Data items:
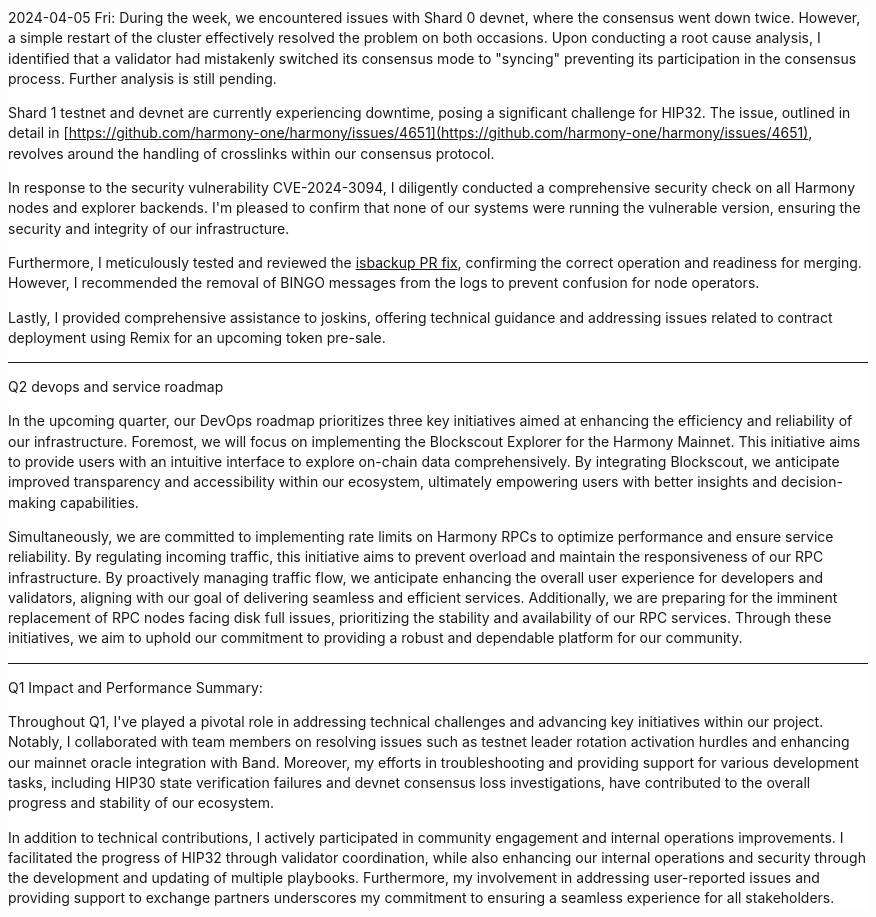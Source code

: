 
2024-04-05 Fri: During the week, we encountered issues with Shard 0 devnet, where the consensus went down twice. However, a simple restart of the cluster effectively resolved the problem on both occasions. Upon conducting a root cause analysis, I identified that a validator had mistakenly switched its consensus mode to "syncing" preventing its participation in the consensus process. Further analysis is still pending.

Shard 1 testnet and devnet are currently experiencing downtime, posing a significant challenge for HIP32. The issue, outlined in detail in [https://github.com/harmony-one/harmony/issues/4651](https://github.com/harmony-one/harmony/issues/4651), revolves around the handling of crosslinks within our consensus protocol.

In response to the security vulnerability CVE-2024-3094, I diligently conducted a comprehensive security check on all Harmony nodes and explorer backends. I'm pleased to confirm that none of our systems were running the vulnerable version, ensuring the security and integrity of our infrastructure.

Furthermore, I meticulously tested and reviewed the [isbackup PR fix](https://github.com/harmony-one/harmony/pull/4644), confirming the correct operation and readiness for merging. However, I recommended the removal of BINGO messages from the logs to prevent confusion for node operators.

Lastly, I provided comprehensive assistance to joskins, offering technical guidance and addressing issues related to contract deployment using Remix for an upcoming token pre-sale. 

---

Q2 devops and service roadmap

In the upcoming quarter, our DevOps roadmap prioritizes three key initiatives aimed at enhancing the efficiency and reliability of our infrastructure. Foremost, we will focus on implementing the Blockscout Explorer for the Harmony Mainnet. This initiative aims to provide users with an intuitive interface to explore on-chain data comprehensively. By integrating Blockscout, we anticipate improved transparency and accessibility within our ecosystem, ultimately empowering users with better insights and decision-making capabilities.

Simultaneously, we are committed to implementing rate limits on Harmony RPCs to optimize performance and ensure service reliability. By regulating incoming traffic, this initiative aims to prevent overload and maintain the responsiveness of our RPC infrastructure. By proactively managing traffic flow, we anticipate enhancing the overall user experience for developers and validators, aligning with our goal of delivering seamless and efficient services. Additionally, we are preparing for the imminent replacement of RPC nodes facing disk full issues, prioritizing the stability and availability of our RPC services. Through these initiatives, we aim to uphold our commitment to providing a robust and dependable platform for our community.

---

Q1 Impact and Performance Summary:

Throughout Q1, I've played a pivotal role in addressing technical challenges and advancing key initiatives within our project. Notably, I collaborated with team members on resolving issues such as testnet leader rotation activation hurdles and enhancing our mainnet oracle integration with Band. Moreover, my efforts in troubleshooting and providing support for various development tasks, including HIP30 state verification failures and devnet consensus loss investigations, have contributed to the overall progress and stability of our ecosystem.

In addition to technical contributions, I actively participated in community engagement and internal operations improvements. I facilitated the progress of HIP32 through validator coordination, while also enhancing our internal operations and security through the development and updating of multiple playbooks. Furthermore, my involvement in addressing user-reported issues and providing support to exchange partners underscores my commitment to ensuring a seamless experience for all stakeholders.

• [What you should do]:
Once the pictures are removed, repeat all of the data above exactly.

• [Response box]:
Source code

: 
2024-04-05 Fri: During the week, we encountered issues with Shard 0 devnet, where the consensus went down twice. However, a simple restart of the cluster effectively resolved the problem on both occasions. Upon conducting a root cause analysis, I identified that a validator had mistakenly switched its consensus mode to "syncing" preventing its participation in the consensus process. Further analysis is still pending.

Shard 1 testnet and devnet are currently experiencing downtime, posing a significant challenge for HIP32. The issue, outlined in detail in [https://github.com/harmony-one/harmony/issues/4651](https://github.com/harmony-one/harmony/issues/4651), revolves around the handling of crosslinks within our consensus protocol.

In response to the security vulnerability CVE-2024-3094, I diligently conducted a comprehensive security check on all Harmony nodes and explorer backends. I'm pleased to confirm that none of our systems were running the vulnerable version, ensuring the security and integrity of our infrastructure.

Furthermore, I meticulously tested and reviewed the [isbackup PR fix](https://github.com/harmony-one/harmony/pull/4644), confirming the correct operation and readiness for merging. However, I recommended the removal of BINGO messages from the logs to prevent confusion for node operators.

Lastly, I provided comprehensive assistance to joskins, offering technical guidance and addressing issues related to contract deployment using Remix for an upcoming token pre-sale. 

---

Q2 devops and service roadmap

In the upcoming quarter, our DevOps roadmap prioritizes three key initiatives aimed at enhancing the efficiency and reliability of our infrastructure. Foremost, we will focus on implementing the Blockscout Explorer for the Harmony Mainnet. This initiative aims to provide users with an intuitive interface to explore on-chain data comprehensively. By integrating Blockscout, we anticipate improved transparency and accessibility within our ecosystem, ultimately empowering users with better insights and decision-making capabilities.

Simultaneously, we are committed to implementing rate limits on Harmony RPCs to optimize performance and ensure service reliability. By regulating incoming traffic, this initiative aims to prevent overload and maintain the responsiveness of our RPC infrastructure. By proactively managing traffic flow, we anticipate enhancing the overall user experience for developers and validators, aligning with our goal of delivering seamless and efficient services. Additionally, we are preparing for the imminent replacement of RPC nodes facing disk full issues, prioritizing the stability and availability of our RPC services. Through these initiatives, we aim to uphold our commitment to providing a robust and dependable platform for our community.

---

Q1 Impact and Performance Summary:

Throughout Q1, I've played a pivotal role in addressing technical challenges and advancing key initiatives within our project. Notably, I collaborated with team members on resolving issues such as testnet leader rotation activation hurdles and enhancing our mainnet oracle integration with Band. Moreover, my efforts in troubleshooting and providing support for various development tasks, including HIP30 state verification failures and devnet consensus loss investigations, have contributed to the overall progress and stability of our ecosystem.

In addition to technical contributions, I actively participated in community engagement and internal operations improvements. I facilitated the progress of HIP32 through validator coordination, while also enhancing our internal operations and security through the development and updating of multiple playbooks. Furthermore, my involvement in addressing user-reported issues and providing support to exchange partners underscores my commitment to ensuring a seamless experience for all stakeholders.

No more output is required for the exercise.